• PROBLEM TO SOLVE
Find every line below where the string "mapred" shows up, and copy those lines.
*** Opening of MATERIAL SHOWN ***
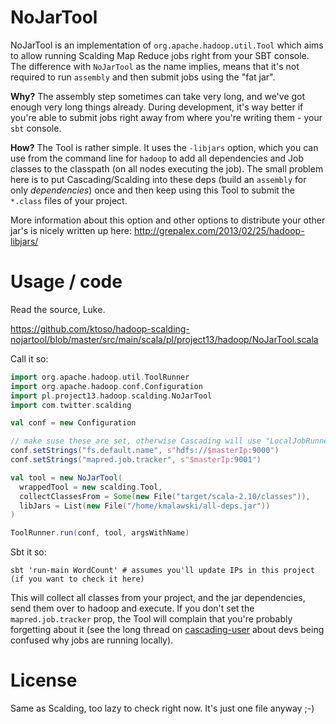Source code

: NoJarTool
=========

NoJarTool is an implementation of `org.apache.hadoop.util.Tool` which aims to allow running Scalding Map Reduce jobs right from your SBT console. The difference with `NoJarTool` as the name implies, means that it's not required to run `assembly` and then submit jobs using the "fat jar".

**Why?** The assembly step sometimes can take very long, and we've got enough very long things already. During development, it's way better if you're able to submit jobs right away from where you're writing them - your `sbt` console.

**How?** The Tool is rather simple. It uses the `-libjars` option, which you can use from the command line for `hadoop` to add all dependencies and Job classes to the classpath (on all nodes executing the job). The small problem here is to put Cascading/Scalding into these deps (build an `assembly` for only _dependencies_) once and then keep using this Tool to submit the `*.class` files of your project.

More information about this option and other options to distribute your other jar's is nicely written up here: http://grepalex.com/2013/02/25/hadoop-libjars/

Usage / code
============

Read the source, Luke.

https://github.com/ktoso/hadoop-scalding-nojartool/blob/master/src/main/scala/pl/project13/hadoop/NoJarTool.scala

Call it so:

```scala
import org.apache.hadoop.util.ToolRunner
import org.apache.hadoop.conf.Configuration
import pl.project13.hadoop.scalding.NoJarTool
import com.twitter.scalding

val conf = new Configuration

// make suse these are set, otherwise Cascading will use "LocalJobRunner"
conf.setStrings("fs.default.name", s"hdfs://$masterIp:9000")
conf.setStrings("mapred.job.tracker", s"$masterIp:9001")

val tool = new NoJarTool(
  wrappedTool = new scalding.Tool,
  collectClassesFrom = Some(new File("target/scala-2.10/classes")),
  libJars = List(new File("/home/kmalawski/all-deps.jar"))
)

ToolRunner.run(conf, tool, argsWithName)
```

Sbt it so:

```
sbt 'run-main WordCount' # assumes you'll update IPs in this project (if you want to check it here)
```

This will collect all classes from your project, and the jar dependencies, send them over to hadoop and execute.
If you don't set the `mapred.job.tracker` prop, the Tool will complain that you're probably forgetting about it (see the long thread on [cascading-user](https://groups.google.com/forum/#!topic/cascading-user/WaHc5MaIlIs) about devs being confused why jobs are running locally).

License
=======

Same as Scalding, too lazy to check right now. It's just one file anyway ;-)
*** Close of MATERIAL SHOWN ***
• YOUR SOLUTION
conf.setStrings("mapred.job.tracker", s"$masterIp:9001")
If you don't set the `mapred.job.tracker` prop, the Tool will complain that you're probably forgetting about it (see the long thread on [cascading-user](https://groups.google.com/forum/#!topic/cascading-user/WaHc5MaIlIs) about devs being confused why jobs are running locally).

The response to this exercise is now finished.